Restate word for word the lines of the material below, from the line with "and 827 audited" to the line with "48 (1968), 1695--1700.", both lines included, and no others.
───── Data provided
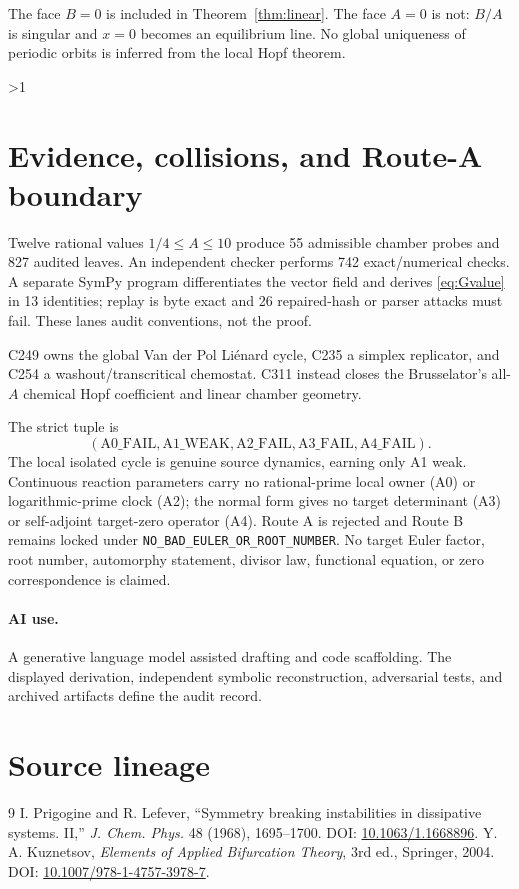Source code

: \documentclass[10pt]{article}
\providecommand{\CRevisionRound}{2}
\begin{document}
The face $B=0$ is included in Theorem~\ref{thm:linear}.  The face $A=0$ is
not: $B/A$ is singular and $x=0$ becomes an equilibrium line.  No global
uniqueness of periodic orbits is inferred from the local Hopf theorem.
\fi

\ifnum\CRevisionRound>1
\section{Evidence, collisions, and Route-A boundary}
Twelve rational values $1/4\le A\le10$ produce 55 admissible chamber probes
and 827 audited leaves.  An independent checker performs 742 exact/numerical
checks.  A separate SymPy program differentiates the vector field and derives
\eqref{eq:Gvalue} in 13 identities; replay is byte exact and 26 repaired-hash
or parser attacks must fail.  These lanes audit conventions, not the proof.

C249 owns the global Van der Pol Li\'enard cycle, C235 a simplex replicator,
and C254 a washout/transcritical chemostat.  C311 instead closes the
Brusselator's all-$A$ chemical Hopf coefficient and linear chamber geometry.

The strict tuple is
\[
(\mathrm{A0\_FAIL},\mathrm{A1\_WEAK},\mathrm{A2\_FAIL},
 \mathrm{A3\_FAIL},\mathrm{A4\_FAIL}).
\]
The local isolated cycle is genuine source dynamics, earning only A1 weak.
Continuous reaction parameters carry no rational-prime local owner (A0) or
logarithmic-prime clock (A2); the normal form gives no target determinant
(A3) or self-adjoint target-zero operator (A4).  Route A is rejected and
Route B remains locked under \texttt{NO\_BAD\_EULER\_OR\_ROOT\_NUMBER}.
No target Euler factor, root number, automorphy statement, divisor law,
functional equation, or zero correspondence is claimed.

\paragraph{AI use.} A generative language model assisted drafting and code
scaffolding.  The displayed derivation, independent symbolic reconstruction,
adversarial tests, and archived artifacts define the audit record.
\fi

\section*{Source lineage}
\begin{thebibliography}{9}
 I. Prigogine and R. Lefever,
``Symmetry breaking instabilities in dissipative systems. II,''
\emph{J. Chem. Phys.} 48 (1968), 1695--1700.
DOI: \href{https://doi.org/10.1063/1.1668896}{10.1063/1.1668896}.
 Y. A. Kuznetsov,
\emph{Elements of Applied Bifurcation Theory}, 3rd ed., Springer, 2004.
DOI: \href{https://doi.org/10.1007/978-1-4757-3978-7}{10.1007/978-1-4757-3978-7}.
\end{thebibliography}
\end{document}
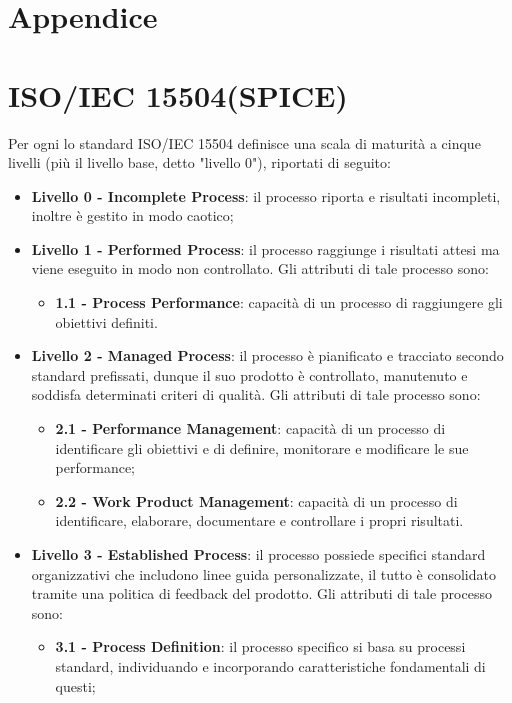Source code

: \appendix
{}
\section*{Appendice}
\section{ISO/IEC 15504(SPICE)}
Per ogni  lo standard ISO/IEC 15504 definisce una scala di maturità a cinque livelli (più il livello base, detto "livello 0"), riportati di seguito:
\begin{itemize}
	\item \textbf {Livello 0 - Incomplete Process}: il processo riporta  e risultati incompleti, inoltre è gestito in modo caotico;
	\item \textbf {Livello 1 - Performed Process}:  il processo raggiunge i risultati attesi ma viene eseguito in modo non controllato. Gli attributi di tale processo sono:
	\begin{itemize}
		\item \textbf{1.1 - Process Performance}: capacità di un processo di raggiungere gli obiettivi definiti.
	\end{itemize}
	\item \textbf {Livello 2 - Managed Process}: il processo è pianificato e tracciato secondo standard prefissati, dunque il suo prodotto è controllato, manutenuto e soddisfa determinati criteri di qualità. Gli attributi di tale processo sono:
	\begin{itemize}
		\item \textbf{2.1 - Performance Management}: capacità di un processo di identificare gli obiettivi e di definire, monitorare e modificare le sue performance;
		\item \textbf{2.2 - Work Product Management}: capacità di un processo di identificare, elaborare, documentare e controllare i propri risultati.
	\end{itemize}
	\item \textbf {Livello 3 - Established Process}: il processo possiede specifici standard organizzativi che includono linee guida personalizzate, il tutto è consolidato tramite una politica di feedback del prodotto. Gli attributi di tale processo sono:
	\begin{itemize}
		\item \textbf{3.1 - Process Definition}: il processo specifico si basa su processi standard, individuando e incorporando caratteristiche fondamentali di questi;

\end{itemize}
\end{itemize}
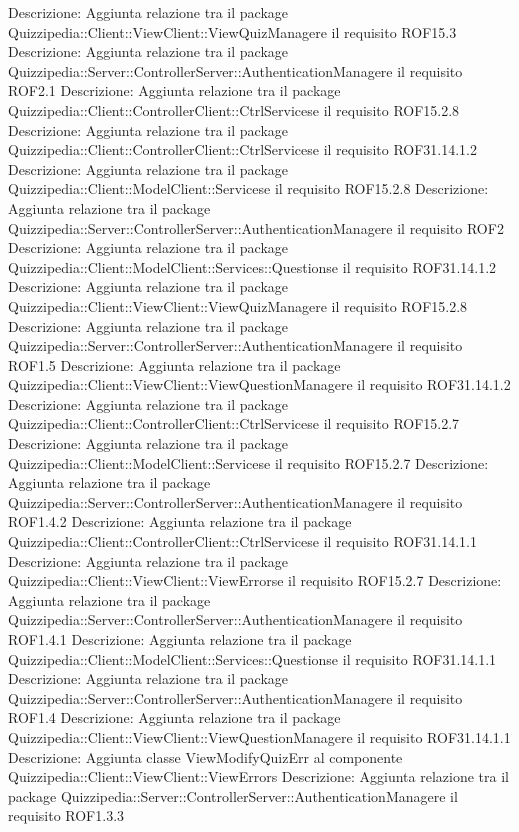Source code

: Descrizione: Aggiunta relazione tra il package Quizzipedia::Client::ViewClient::ViewQuizManagere il requisito ROF15.3 
Descrizione: Aggiunta relazione tra il package Quizzipedia::Server::ControllerServer::AuthenticationManagere il requisito ROF2.1 
Descrizione: Aggiunta relazione tra il package Quizzipedia::Client::ControllerClient::CtrlServicese il requisito ROF15.2.8 
Descrizione: Aggiunta relazione tra il package Quizzipedia::Client::ControllerClient::CtrlServicese il requisito ROF31.14.1.2 
Descrizione: Aggiunta relazione tra il package Quizzipedia::Client::ModelClient::Servicese il requisito ROF15.2.8 
Descrizione: Aggiunta relazione tra il package Quizzipedia::Server::ControllerServer::AuthenticationManagere il requisito ROF2 
Descrizione: Aggiunta relazione tra il package Quizzipedia::Client::ModelClient::Services::Questionse il requisito ROF31.14.1.2 
Descrizione: Aggiunta relazione tra il package Quizzipedia::Client::ViewClient::ViewQuizManagere il requisito ROF15.2.8 
Descrizione: Aggiunta relazione tra il package Quizzipedia::Server::ControllerServer::AuthenticationManagere il requisito ROF1.5 
Descrizione: Aggiunta relazione tra il package Quizzipedia::Client::ViewClient::ViewQuestionManagere il requisito ROF31.14.1.2 
Descrizione: Aggiunta relazione tra il package Quizzipedia::Client::ControllerClient::CtrlServicese il requisito ROF15.2.7 
Descrizione: Aggiunta relazione tra il package Quizzipedia::Client::ModelClient::Servicese il requisito ROF15.2.7 
Descrizione: Aggiunta relazione tra il package Quizzipedia::Server::ControllerServer::AuthenticationManagere il requisito ROF1.4.2 
Descrizione: Aggiunta relazione tra il package Quizzipedia::Client::ControllerClient::CtrlServicese il requisito ROF31.14.1.1 
Descrizione: Aggiunta relazione tra il package Quizzipedia::Client::ViewClient::ViewErrorse il requisito ROF15.2.7 
Descrizione: Aggiunta relazione tra il package Quizzipedia::Server::ControllerServer::AuthenticationManagere il requisito ROF1.4.1 
Descrizione: Aggiunta relazione tra il package Quizzipedia::Client::ModelClient::Services::Questionse il requisito ROF31.14.1.1 
Descrizione: Aggiunta relazione tra il package Quizzipedia::Server::ControllerServer::AuthenticationManagere il requisito ROF1.4 
Descrizione: Aggiunta relazione tra il package Quizzipedia::Client::ViewClient::ViewQuestionManagere il requisito ROF31.14.1.1 
Descrizione: Aggiunta classe ViewModifyQuizErr al componente Quizzipedia::Client::ViewClient::ViewErrors 
Descrizione: Aggiunta relazione tra il package Quizzipedia::Server::ControllerServer::AuthenticationManagere il requisito ROF1.3.3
──────────
> [Answer section]
and 827 audited leaves.  An independent checker performs 742 exact/numerical
checks.  A separate SymPy program differentiates the vector field and derives
\eqref{eq:Gvalue} in 13 identities; replay is byte exact and 26 repaired-hash
or parser attacks must fail.  These lanes audit conventions, not the proof.

C249 owns the global Van der Pol Li\'enard cycle, C235 a simplex replicator,
and C254 a washout/transcritical chemostat.  C311 instead closes the
Brusselator's all-$A$ chemical Hopf coefficient and linear chamber geometry.

The strict tuple is
\[
(\mathrm{A0\_FAIL},\mathrm{A1\_WEAK},\mathrm{A2\_FAIL},
 \mathrm{A3\_FAIL},\mathrm{A4\_FAIL}).
\]
The local isolated cycle is genuine source dynamics, earning only A1 weak.
Continuous reaction parameters carry no rational-prime local owner (A0) or
logarithmic-prime clock (A2); the normal form gives no target determinant
(A3) or self-adjoint target-zero operator (A4).  Route A is rejected and
Route B remains locked under \texttt{NO\_BAD\_EULER\_OR\_ROOT\_NUMBER}.
No target Euler factor, root number, automorphy statement, divisor law,
functional equation, or zero correspondence is claimed.

\paragraph{AI use.} A generative language model assisted drafting and code
scaffolding.  The displayed derivation, independent symbolic reconstruction,
adversarial tests, and archived artifacts define the audit record.
\fi

\section*{Source lineage}
\begin{thebibliography}{9}
 I. Prigogine and R. Lefever,
``Symmetry breaking instabilities in dissipative systems. II,''
\emph{J. Chem. Phys.} 48 (1968), 1695--1700.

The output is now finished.